The Ribe Viking Museum. Most people were just being really shitty and complaining almost the whole time that it was boring and stupid. But when in Ribe, I guess you see the Viking Museum, so I silently judged everyone who hated it and thought highly of myself for being so cultured.



And then we climbed to the top of the cathedral, or rather the 250 step tower.


The hostel our second night was much smaller, and therefore I had a worse night because the privileged girls I was staying with had nothing positive to say and hated everything. So I hated them. Whoops. But there was a really nice gym for playing soccer or badminton and table tennis tables in the basement.


Our bus. Very nice.


A private hospital near Copenhagen.
You click one of four smiley faces to tell them how you're feeling on the way in/out of your visit. I learned a lot about the private vs. public hospitals in Denmark, and basically, there are no right answers and each doctor thinks his place does things the best way possible.


And Miley Cyrus was in the newspaper I saw in the waiting room.


The first day we went to the HC Andersen children's hospital, which is part of the Odense University, and I saw a super premature baby who needed a CPAP for lung function, and a 4 year old boy who was born with his intestines outside of his body, and surgery allowed him to live, but his parents need to stay home to take care of him all the time. The government pays their old salaries because that's cheaper than taking care of him in the hospital. He needs to be fed through a tube in his veins in addition to eating orally, because his intestines can't absorb enough of the nutrients in food.

We were basically bombarded with ethical dilemmas and decisions. It's really hard because there's money and people and feelings and politicians and doctors...and there's never a unanimously popular decision, and it's about people's lives.

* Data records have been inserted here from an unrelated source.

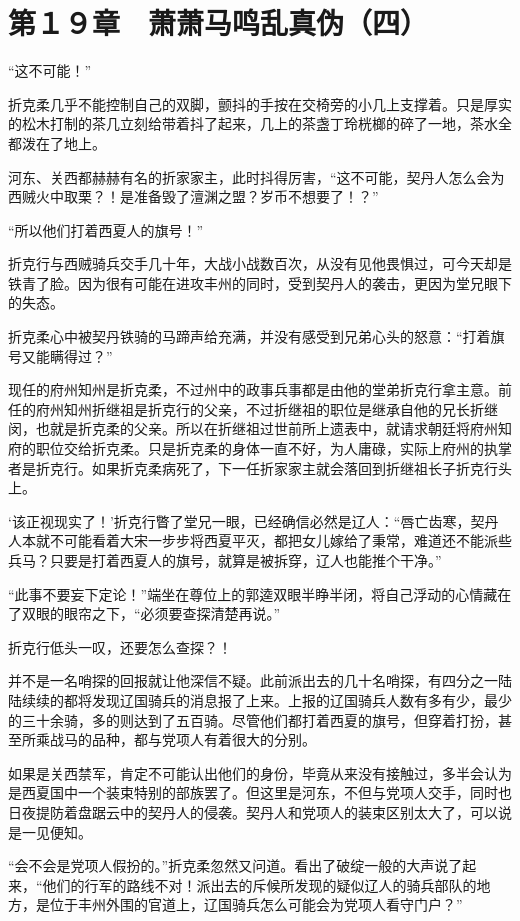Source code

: \section{第１９章　萧萧马鸣乱真伪（四）}

“这不可能！”

折克柔几乎不能控制自己的双脚，颤抖的手按在交椅旁的小几上支撑着。只是厚实的松木打制的茶几立刻给带着抖了起来，几上的茶盏丁玲桄榔的碎了一地，茶水全都泼在了地上。

河东、关西都赫赫有名的折家家主，此时抖得厉害，“这不可能，契丹人怎么会为西贼火中取栗？！是准备毁了澶渊之盟？岁币不想要了！？”

“所以他们打着西夏人的旗号！”

折克行与西贼骑兵交手几十年，大战小战数百次，从没有见他畏惧过，可今天却是铁青了脸。因为很有可能在进攻丰州的同时，受到契丹人的袭击，更因为堂兄眼下的失态。

折克柔心中被契丹铁骑的马蹄声给充满，并没有感受到兄弟心头的怒意：“打着旗号又能瞒得过？”

现任的府州知州是折克柔，不过州中的政事兵事都是由他的堂弟折克行拿主意。前任的府州知州折继祖是折克行的父亲，不过折继祖的职位是继承自他的兄长折继闵，也就是折克柔的父亲。所以在折继祖过世前所上遗表中，就请求朝廷将府州知府的职位交给折克柔。只是折克柔的身体一直不好，为人庸碌，实际上府州的执掌者是折克行。如果折克柔病死了，下一任折家家主就会落回到折继祖长子折克行头上。

‘该正视现实了！’折克行瞥了堂兄一眼，已经确信必然是辽人：“唇亡齿寒，契丹人本就不可能看着大宋一步步将西夏平灭，都把女儿嫁给了秉常，难道还不能派些兵马？只要是打着西夏人的旗号，就算是被拆穿，辽人也能推个干净。”

“此事不要妄下定论！”端坐在尊位上的郭逵双眼半睁半闭，将自己浮动的心情藏在了双眼的眼帘之下，“必须要查探清楚再说。”

折克行低头一叹，还要怎么查探？！

并不是一名哨探的回报就让他深信不疑。此前派出去的几十名哨探，有四分之一陆陆续续的都将发现辽国骑兵的消息报了上来。上报的辽国骑兵人数有多有少，最少的三十余骑，多的则达到了五百骑。尽管他们都打着西夏的旗号，但穿着打扮，甚至所乘战马的品种，都与党项人有着很大的分别。

如果是关西禁军，肯定不可能认出他们的身份，毕竟从来没有接触过，多半会认为是西夏国中一个装束特别的部族罢了。但这里是河东，不但与党项人交手，同时也日夜提防着盘踞云中的契丹人的侵袭。契丹人和党项人的装束区别太大了，可以说是一见便知。

“会不会是党项人假扮的。”折克柔忽然又问道。看出了破绽一般的大声说了起来，“他们的行军的路线不对！派出去的斥候所发现的疑似辽人的骑兵部队的地方，是位于丰州外围的官道上，辽国骑兵怎么可能会为党项人看守门户？”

The second day we went to a private clinic, where there were about 6 GPs that owned the clinic and bought all the equipment and everything, but it's different from a private hospital because the government health program pays for it. If you don't have private insurance, it costs money to go to the private hospital unless you'd be on a waiting list for surgery or something for more than a month or two.

It was a ton of information.

I need to use my experience to write a research paper with a girl in my class about the organization of and entry into the health care system.

I am pretty tired after all that, but I really liked seeing so much stuff apart from Copenhagen.

I'm definitely leaving some stuff out of this entry, but there was just so much that we did. I'm excited for the long study tour now, haha. Hospitals and activities in Budapest and Vienna sound like a little bit more fun than in Western Denmark.

But it was really great. 

I just wish "pre-med" students weren't mostly pretentious, horrible human beings. And shitty travel companions.